Retype every line from the top of the entries down to the one with "- Response validation and error handling", both included, and skip the pictures.

◇ ◇ ◇

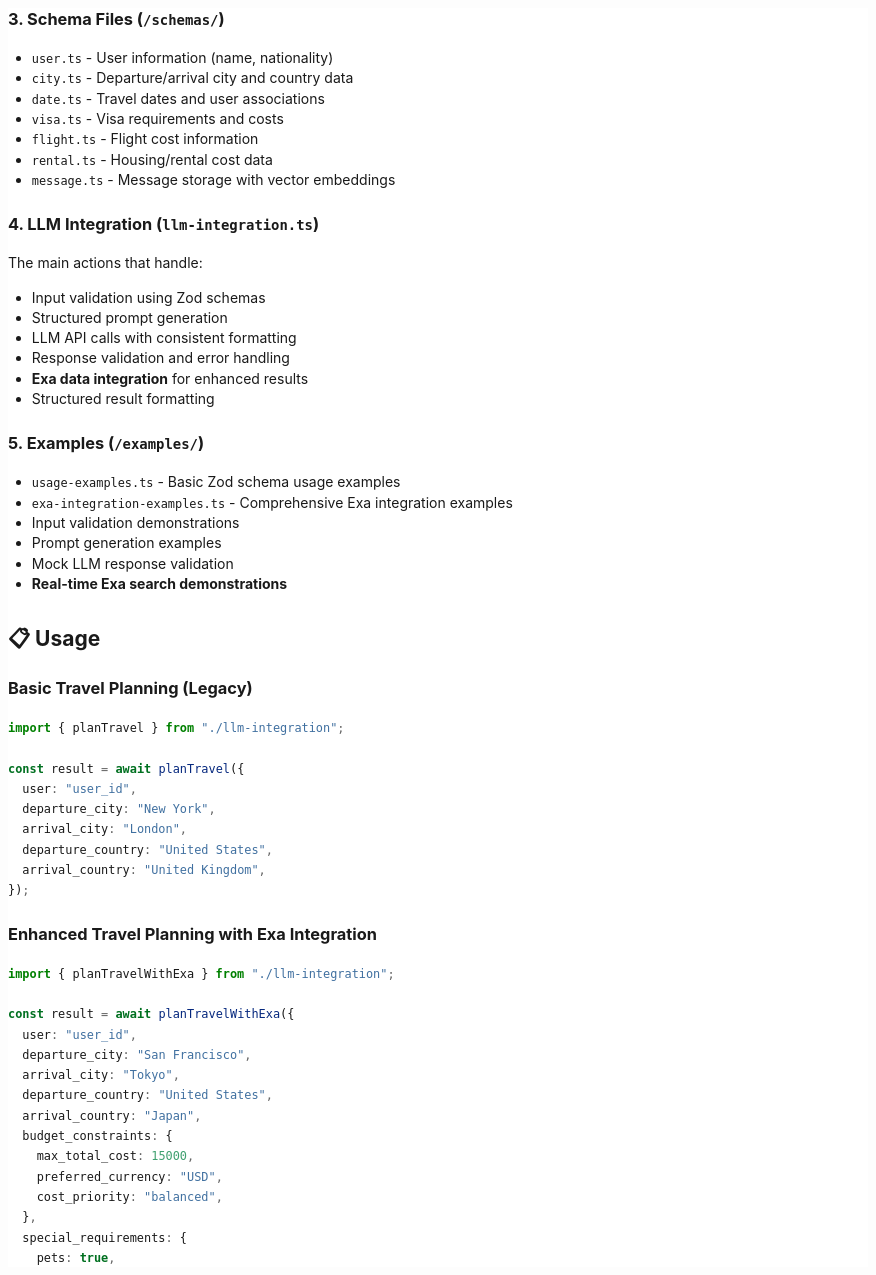 ### **3. Schema Files (`/schemas/`)**

- `user.ts` - User information (name, nationality)
- `city.ts` - Departure/arrival city and country data
- `date.ts` - Travel dates and user associations
- `visa.ts` - Visa requirements and costs
- `flight.ts` - Flight cost information
- `rental.ts` - Housing/rental cost data
- `message.ts` - Message storage with vector embeddings

### **4. LLM Integration (`llm-integration.ts`)**

The main actions that handle:

- Input validation using Zod schemas
- Structured prompt generation
- LLM API calls with consistent formatting
- Response validation and error handling
- **Exa data integration** for enhanced results
- Structured result formatting

### **5. Examples (`/examples/`)**

- `usage-examples.ts` - Basic Zod schema usage examples
- `exa-integration-examples.ts` - Comprehensive Exa integration examples
- Input validation demonstrations
- Prompt generation examples
- Mock LLM response validation
- **Real-time Exa search demonstrations**

## 📋 **Usage**

### **Basic Travel Planning (Legacy)**

```typescript
import { planTravel } from "./llm-integration";

const result = await planTravel({
  user: "user_id",
  departure_city: "New York",
  arrival_city: "London",
  departure_country: "United States",
  arrival_country: "United Kingdom",
});
```

### **Enhanced Travel Planning with Exa Integration**

```typescript
import { planTravelWithExa } from "./llm-integration";

const result = await planTravelWithExa({
  user: "user_id",
  departure_city: "San Francisco",
  arrival_city: "Tokyo",
  departure_country: "United States",
  arrival_country: "Japan",
  budget_constraints: {
    max_total_cost: 15000,
    preferred_currency: "USD",
    cost_priority: "balanced",
  },
  special_requirements: {
    pets: true,
```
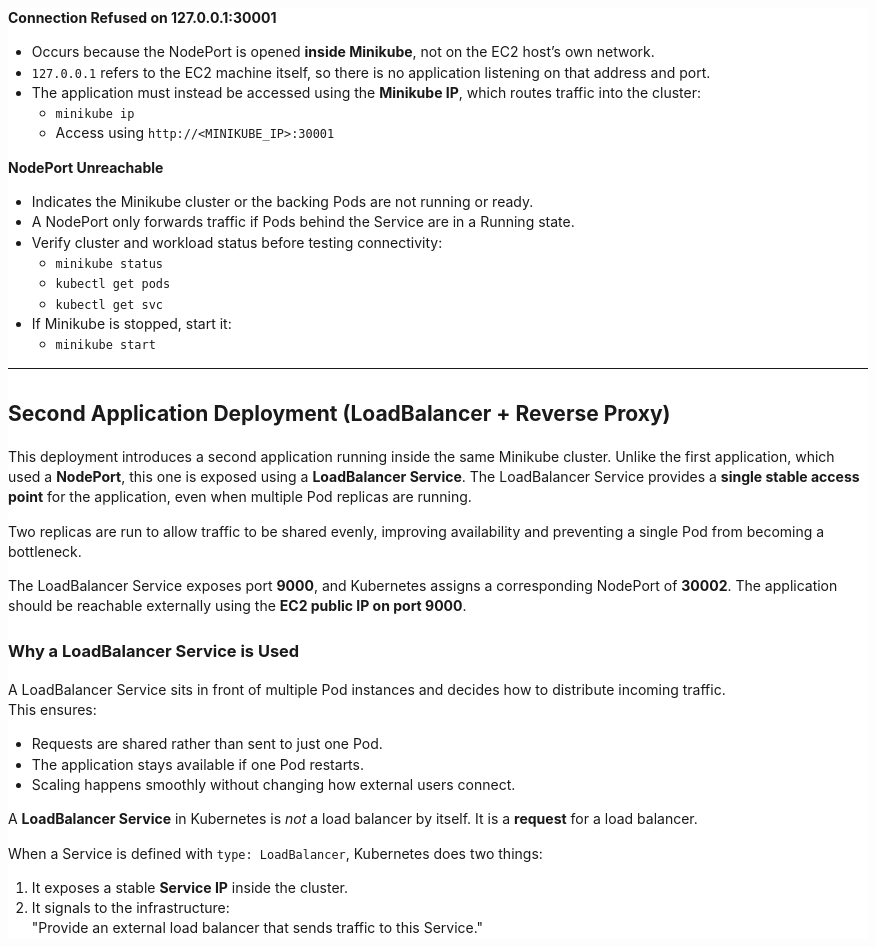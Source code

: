 **Connection Refused on 127.0.0.1:30001**  
- Occurs because the NodePort is opened **inside Minikube**, not on the EC2 host’s own network.  
- `127.0.0.1` refers to the EC2 machine itself, so there is no application listening on that address and port.
- The application must instead be accessed using the **Minikube IP**, which routes traffic into the cluster:
  - `minikube ip`
  - Access using `http://<MINIKUBE_IP>:30001`

**NodePort Unreachable**  
- Indicates the Minikube cluster or the backing Pods are not running or ready.  
- A NodePort only forwards traffic if Pods behind the Service are in a Running state.  
- Verify cluster and workload status before testing connectivity:
  - `minikube status`
  - `kubectl get pods`
  - `kubectl get svc`
- If Minikube is stopped, start it:
  - `minikube start`

---

## Second Application Deployment (LoadBalancer + Reverse Proxy)

This deployment introduces a second application running inside the same Minikube cluster.  Unlike the first application, which used a **NodePort**, this one is exposed using a **LoadBalancer Service**. The LoadBalancer Service provides a **single stable access point** for the application, even when multiple Pod replicas are running.
 
Two replicas are run to allow traffic to be shared evenly, improving availability and preventing a single Pod from becoming a bottleneck.

The LoadBalancer Service exposes port **9000**, and Kubernetes assigns a corresponding NodePort of **30002**.   The application should be reachable externally using the **EC2 public IP on port 9000**.

### Why a LoadBalancer Service is Used

A LoadBalancer Service sits in front of multiple Pod instances and decides how to distribute incoming traffic.  
This ensures:
- Requests are shared rather than sent to just one Pod.
- The application stays available if one Pod restarts.
- Scaling happens smoothly without changing how external users connect.
 

A **LoadBalancer Service** in Kubernetes is *not* a load balancer by itself. It is a **request** for a load balancer.

When a Service is defined with `type: LoadBalancer`, Kubernetes does two things:

1. It exposes a stable **Service IP** inside the cluster.
2. It signals to the infrastructure:  
   "Provide an external load balancer that sends traffic to this Service."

◇ ◇ ◇

» Solution to the problem:
 ### **3. Schema Files (`/schemas/`)**

- `user.ts` - User information (name, nationality)
- `city.ts` - Departure/arrival city and country data
- `date.ts` - Travel dates and user associations
- `visa.ts` - Visa requirements and costs
- `flight.ts` - Flight cost information
- `rental.ts` - Housing/rental cost data
- `message.ts` - Message storage with vector embeddings

### **4. LLM Integration (`llm-integration.ts`)**

The main actions that handle:

- Input validation using Zod schemas
- Structured prompt generation
- LLM API calls with consistent formatting
- Response validation and error handling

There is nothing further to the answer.